--- Excerpted data ---
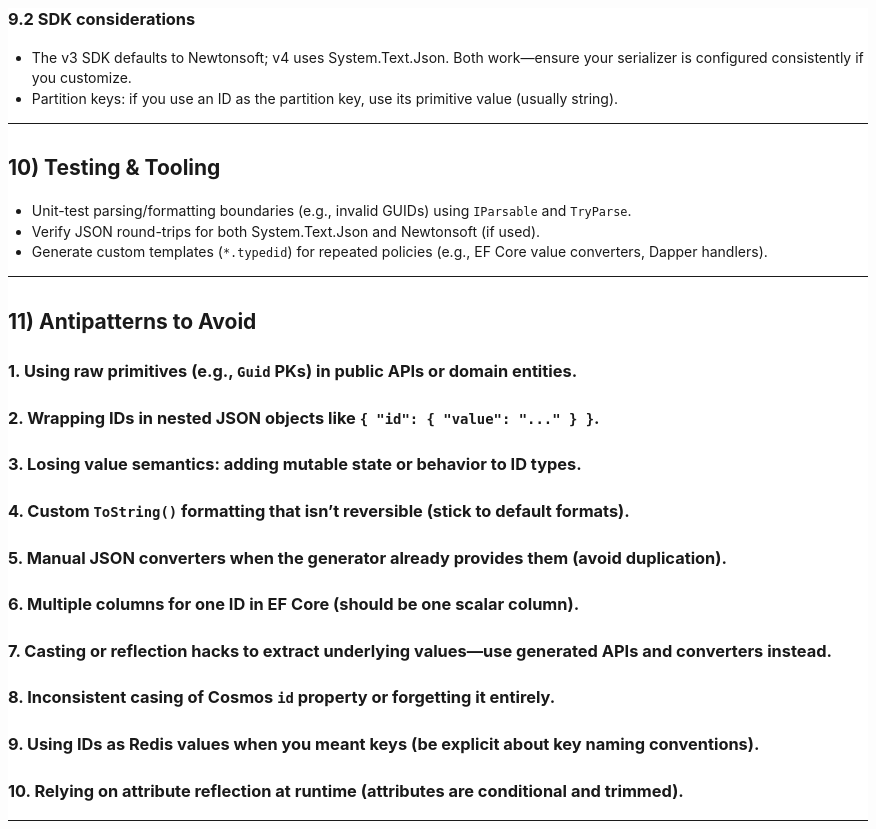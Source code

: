 ### 9.2 SDK considerations

- The v3 SDK defaults to Newtonsoft; v4 uses System.Text.Json. Both work—ensure your serializer is configured consistently if you customize.
- Partition keys: if you use an ID as the partition key, use its primitive value (usually string).

---

## 10) Testing & Tooling

- Unit-test parsing/formatting boundaries (e.g., invalid GUIDs) using `IParsable` and `TryParse`.
- Verify JSON round-trips for both System.Text.Json and Newtonsoft (if used).
- Generate custom templates (`*.typedid`) for repeated policies (e.g., EF Core value converters, Dapper handlers).

---

## 11) Antipatterns to Avoid

### 1. Using raw primitives (e.g., `Guid` PKs) in public APIs or domain entities.

### 2. Wrapping IDs in nested JSON objects like `{ "id": { "value": "..." } }`.

### 3. Losing value semantics: adding mutable state or behavior to ID types.

### 4. Custom `ToString()` formatting that isn’t reversible (stick to default formats).

### 5. Manual JSON converters when the generator already provides them (avoid duplication).

### 6. Multiple columns for one ID in EF Core (should be one scalar column).

### 7. Casting or reflection hacks to extract underlying values—use generated APIs and converters instead.

### 8. Inconsistent casing of Cosmos `id` property or forgetting it entirely.

### 9. Using IDs as Redis values when you meant keys (be explicit about key naming conventions).

### 10. Relying on attribute reflection at runtime (attributes are conditional and trimmed).

---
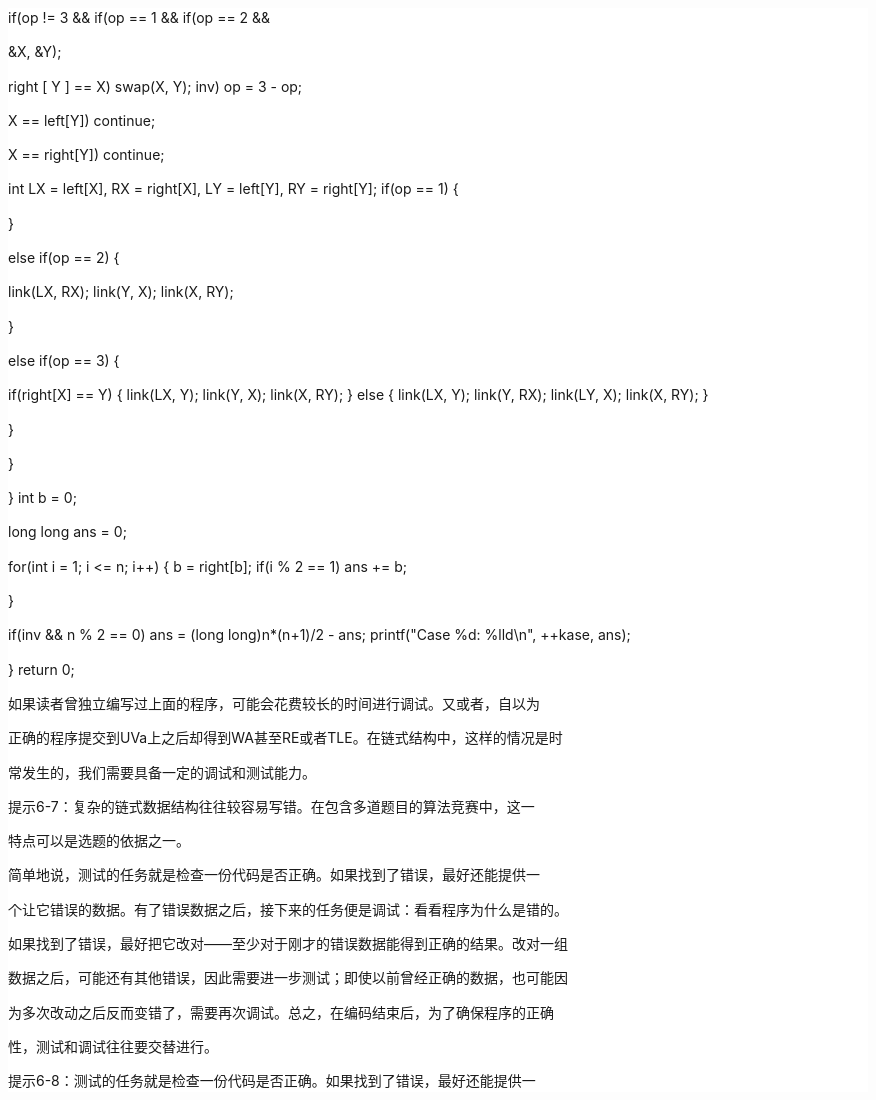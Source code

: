 if(op != 3 && if(op == 1 && if(op == 2 &&



&X, &Y);

right [ Y ] == X) swap(X, Y); inv) op = 3 - op;

X == left[Y]) continue;

X == right[Y]) continue;

int LX = left[X], RX = right[X], LY = left[Y], RY = right[Y]; if(op == 1) {

}

else if(op == 2) {

link(LX, RX); link(Y, X); link(X, RY);

}

else if(op == 3) {

if(right[X] == Y) { link(LX, Y); link(Y, X); link(X, RY); } else { link(LX, Y); link(Y, RX); link(LY, X); link(X, RY); }

}

}

} int b = 0;

long long ans = 0;

for(int i = 1; i &lt;= n; i++) { b = right[b]; if(i % 2 == 1) ans += b;

}

if(inv && n % 2 == 0) ans = (long long)n*(n+1)/2 - ans; printf("Case %d: %lld\n", ++kase, ans);

} return 0;

如果读者曾独立编写过上面的程序，可能会花费较长的时间进行调试。又或者，自以为

正确的程序提交到UVa上之后却得到WA甚至RE或者TLE。在链式结构中，这样的情况是时

常发生的，我们需要具备一定的调试和测试能力。

提示6-7：复杂的链式数据结构往往较容易写错。在包含多道题目的算法竞赛中，这一

特点可以是选题的依据之一。

简单地说，测试的任务就是检查一份代码是否正确。如果找到了错误，最好还能提供一

个让它错误的数据。有了错误数据之后，接下来的任务便是调试：看看程序为什么是错的。

如果找到了错误，最好把它改对——至少对于刚才的错误数据能得到正确的结果。改对一组

数据之后，可能还有其他错误，因此需要进一步测试；即使以前曾经正确的数据，也可能因

为多次改动之后反而变错了，需要再次调试。总之，在编码结束后，为了确保程序的正确

性，测试和调试往往要交替进行。

提示6-8：测试的任务就是检查一份代码是否正确。如果找到了错误，最好还能提供一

--- Directions for this task ---
Print exactly the lines between the line with "性，测试和调试往往要交替进行。" and the final line of the records above, both included.

--- Completed exercise ---
性，测试和调试往往要交替进行。

提示6-8：测试的任务就是检查一份代码是否正确。如果找到了错误，最好还能提供一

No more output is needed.